━━━━━ EXTRACTED RECORDS ━━━━━

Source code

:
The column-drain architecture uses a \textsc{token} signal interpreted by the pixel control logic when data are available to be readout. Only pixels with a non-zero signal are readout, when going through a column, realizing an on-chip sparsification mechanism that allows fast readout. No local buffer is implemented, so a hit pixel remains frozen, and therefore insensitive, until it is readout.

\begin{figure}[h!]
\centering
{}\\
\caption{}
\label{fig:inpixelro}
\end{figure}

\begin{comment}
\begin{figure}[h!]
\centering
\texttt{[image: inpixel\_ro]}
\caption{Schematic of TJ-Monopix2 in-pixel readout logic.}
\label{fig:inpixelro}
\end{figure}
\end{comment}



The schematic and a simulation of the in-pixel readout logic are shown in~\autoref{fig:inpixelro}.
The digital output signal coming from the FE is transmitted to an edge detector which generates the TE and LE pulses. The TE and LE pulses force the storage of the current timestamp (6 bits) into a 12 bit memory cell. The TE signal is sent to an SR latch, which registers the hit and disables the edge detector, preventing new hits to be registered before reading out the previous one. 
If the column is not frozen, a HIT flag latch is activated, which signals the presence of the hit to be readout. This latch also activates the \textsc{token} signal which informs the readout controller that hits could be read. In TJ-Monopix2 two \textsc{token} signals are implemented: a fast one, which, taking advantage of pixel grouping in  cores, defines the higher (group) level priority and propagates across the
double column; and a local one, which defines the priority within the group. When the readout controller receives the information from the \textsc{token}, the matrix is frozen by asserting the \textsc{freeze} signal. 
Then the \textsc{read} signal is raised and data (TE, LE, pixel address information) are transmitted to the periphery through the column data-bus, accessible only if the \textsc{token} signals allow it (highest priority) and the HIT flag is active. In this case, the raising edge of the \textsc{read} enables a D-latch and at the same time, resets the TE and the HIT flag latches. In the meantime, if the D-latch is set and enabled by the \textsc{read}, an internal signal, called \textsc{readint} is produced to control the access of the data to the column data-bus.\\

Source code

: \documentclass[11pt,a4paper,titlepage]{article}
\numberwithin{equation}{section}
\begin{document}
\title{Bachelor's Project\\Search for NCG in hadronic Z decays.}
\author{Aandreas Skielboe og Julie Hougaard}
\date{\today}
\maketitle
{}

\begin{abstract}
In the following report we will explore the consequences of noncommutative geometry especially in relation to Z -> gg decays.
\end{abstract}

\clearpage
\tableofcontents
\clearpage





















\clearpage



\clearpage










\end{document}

━━━━━
━━━━━ EXTRACTED RECORDS ━━━━━

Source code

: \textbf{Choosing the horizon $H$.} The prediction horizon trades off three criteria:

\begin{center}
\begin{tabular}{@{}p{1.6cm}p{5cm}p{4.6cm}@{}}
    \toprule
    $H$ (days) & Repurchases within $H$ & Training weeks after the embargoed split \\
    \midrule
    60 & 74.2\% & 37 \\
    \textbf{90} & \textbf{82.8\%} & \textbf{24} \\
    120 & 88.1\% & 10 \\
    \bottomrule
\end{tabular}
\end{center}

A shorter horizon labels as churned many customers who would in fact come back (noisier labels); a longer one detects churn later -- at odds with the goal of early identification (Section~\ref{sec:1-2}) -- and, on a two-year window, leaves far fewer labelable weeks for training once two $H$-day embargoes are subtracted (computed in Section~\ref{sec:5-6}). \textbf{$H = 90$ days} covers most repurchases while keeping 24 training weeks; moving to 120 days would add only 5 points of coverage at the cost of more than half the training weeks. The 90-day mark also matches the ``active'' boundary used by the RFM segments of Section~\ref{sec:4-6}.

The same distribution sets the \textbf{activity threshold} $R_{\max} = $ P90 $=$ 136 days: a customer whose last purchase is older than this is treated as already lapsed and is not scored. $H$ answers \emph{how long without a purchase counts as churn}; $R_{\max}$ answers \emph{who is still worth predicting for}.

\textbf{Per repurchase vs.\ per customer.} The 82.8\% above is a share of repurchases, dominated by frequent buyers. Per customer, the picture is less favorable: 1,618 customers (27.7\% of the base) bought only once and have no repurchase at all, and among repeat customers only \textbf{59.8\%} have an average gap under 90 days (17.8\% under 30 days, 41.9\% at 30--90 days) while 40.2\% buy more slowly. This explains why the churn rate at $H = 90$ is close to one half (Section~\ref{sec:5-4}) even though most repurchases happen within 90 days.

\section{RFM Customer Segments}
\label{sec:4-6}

━━━━━

* EXERCISE GOAL *
Reproduce, exactly as they stand in the data above, the lines from the one that holds "of TJ-Monopix2 in-pixel" to the one that holds "The schematic and", inclusive.

* ANSWER TO THIS PROBLEM *
\caption{Schematic of TJ-Monopix2 in-pixel readout logic.}
\label{fig:inpixelro}
\end{figure}
\end{comment}



The schematic and a simulation of the in-pixel readout logic are shown in~\autoref{fig:inpixelro}.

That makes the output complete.